Records from a data source:
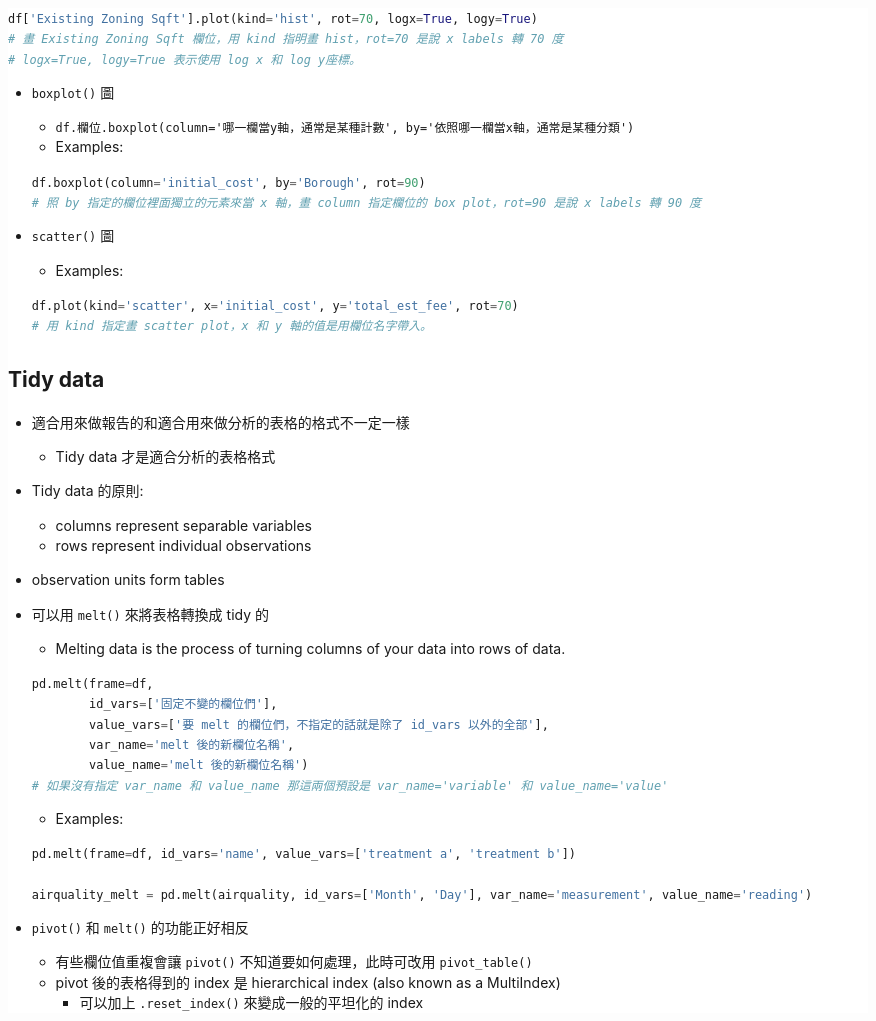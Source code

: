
   ```python
  df['Existing Zoning Sqft'].plot(kind='hist', rot=70, logx=True, logy=True) 
  # 畫 Existing Zoning Sqft 欄位，用 kind 指明畫 hist，rot=70 是說 x labels 轉 70 度
  # logx=True, logy=True 表示使用 log x 和 log y座標。
  ```
  
* `boxplot()` 圖
  * `df.欄位.boxplot(column='哪一欄當y軸，通常是某種計數', by='依照哪一欄當x軸，通常是某種分類')`
  * Examples:

  ```python
  df.boxplot(column='initial_cost', by='Borough', rot=90)
  # 照 by 指定的欄位裡面獨立的元素來當 x 軸，畫 column 指定欄位的 box plot，rot=90 是說 x labels 轉 90 度
  ```
 
* `scatter()` 圖
  * Examples:

  ```python
  df.plot(kind='scatter', x='initial_cost', y='total_est_fee', rot=70)
  # 用 kind 指定畫 scatter plot，x 和 y 軸的值是用欄位名字帶入。
  ```

## Tidy data
* 適合用來做報告的和適合用來做分析的表格的格式不一定一樣
  * Tidy data 才是適合分析的表格格式
* Tidy data 的原則:
  * columns represent separable variables
  * rows represent individual observations
 * observation units form tables
* 可以用 `melt()` 來將表格轉換成 tidy 的
  * Melting data is the process of turning columns of your data into rows of data.

  ```python
  pd.melt(frame=df,
          id_vars=['固定不變的欄位們'], 
          value_vars=['要 melt 的欄位們，不指定的話就是除了 id_vars 以外的全部'], 
          var_name='melt 後的新欄位名稱', 
          value_name='melt 後的新欄位名稱')
  # 如果沒有指定 var_name 和 value_name 那這兩個預設是 var_name='variable' 和 value_name='value'
  ```

  * Examples:

  ```python
  pd.melt(frame=df, id_vars='name', value_vars=['treatment a', 'treatment b'])

  airquality_melt = pd.melt(airquality, id_vars=['Month', 'Day'], var_name='measurement', value_name='reading')
  ```

* `pivot()` 和 `melt()` 的功能正好相反
  * 有些欄位值重複會讓 `pivot()` 不知道要如何處理，此時可改用 `pivot_table()`
  * pivot 後的表格得到的 index 是 hierarchical index (also known as a MultiIndex)
    * 可以加上 `.reset_index()` 來變成一般的平坦化的 index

DIRECTIONS FOR THIS TASK: Repeat the records word for word. Leave out whatever pictures they hold.

RESPONSE AREA:
Source code

:
   ```python
  df['Existing Zoning Sqft'].plot(kind='hist', rot=70, logx=True, logy=True) 
  # 畫 Existing Zoning Sqft 欄位，用 kind 指明畫 hist，rot=70 是說 x labels 轉 70 度
  # logx=True, logy=True 表示使用 log x 和 log y座標。
  ```
  
* `boxplot()` 圖
  * `df.欄位.boxplot(column='哪一欄當y軸，通常是某種計數', by='依照哪一欄當x軸，通常是某種分類')`
  * Examples:

  ```python
  df.boxplot(column='initial_cost', by='Borough', rot=90)
  # 照 by 指定的欄位裡面獨立的元素來當 x 軸，畫 column 指定欄位的 box plot，rot=90 是說 x labels 轉 90 度
  ```
 
* `scatter()` 圖
  * Examples:

  ```python
  df.plot(kind='scatter', x='initial_cost', y='total_est_fee', rot=70)
  # 用 kind 指定畫 scatter plot，x 和 y 軸的值是用欄位名字帶入。
  ```

## Tidy data
* 適合用來做報告的和適合用來做分析的表格的格式不一定一樣
  * Tidy data 才是適合分析的表格格式
* Tidy data 的原則:
  * columns represent separable variables
  * rows represent individual observations
 * observation units form tables
* 可以用 `melt()` 來將表格轉換成 tidy 的
  * Melting data is the process of turning columns of your data into rows of data.

  ```python
  pd.melt(frame=df,
          id_vars=['固定不變的欄位們'], 
          value_vars=['要 melt 的欄位們，不指定的話就是除了 id_vars 以外的全部'], 
          var_name='melt 後的新欄位名稱', 
          value_name='melt 後的新欄位名稱')
  # 如果沒有指定 var_name 和 value_name 那這兩個預設是 var_name='variable' 和 value_name='value'
  ```

  * Examples:

  ```python
  pd.melt(frame=df, id_vars='name', value_vars=['treatment a', 'treatment b'])

  airquality_melt = pd.melt(airquality, id_vars=['Month', 'Day'], var_name='measurement', value_name='reading')
  ```

* `pivot()` 和 `melt()` 的功能正好相反
  * 有些欄位值重複會讓 `pivot()` 不知道要如何處理，此時可改用 `pivot_table()`
  * pivot 後的表格得到的 index 是 hierarchical index (also known as a MultiIndex)
    * 可以加上 `.reset_index()` 來變成一般的平坦化的 index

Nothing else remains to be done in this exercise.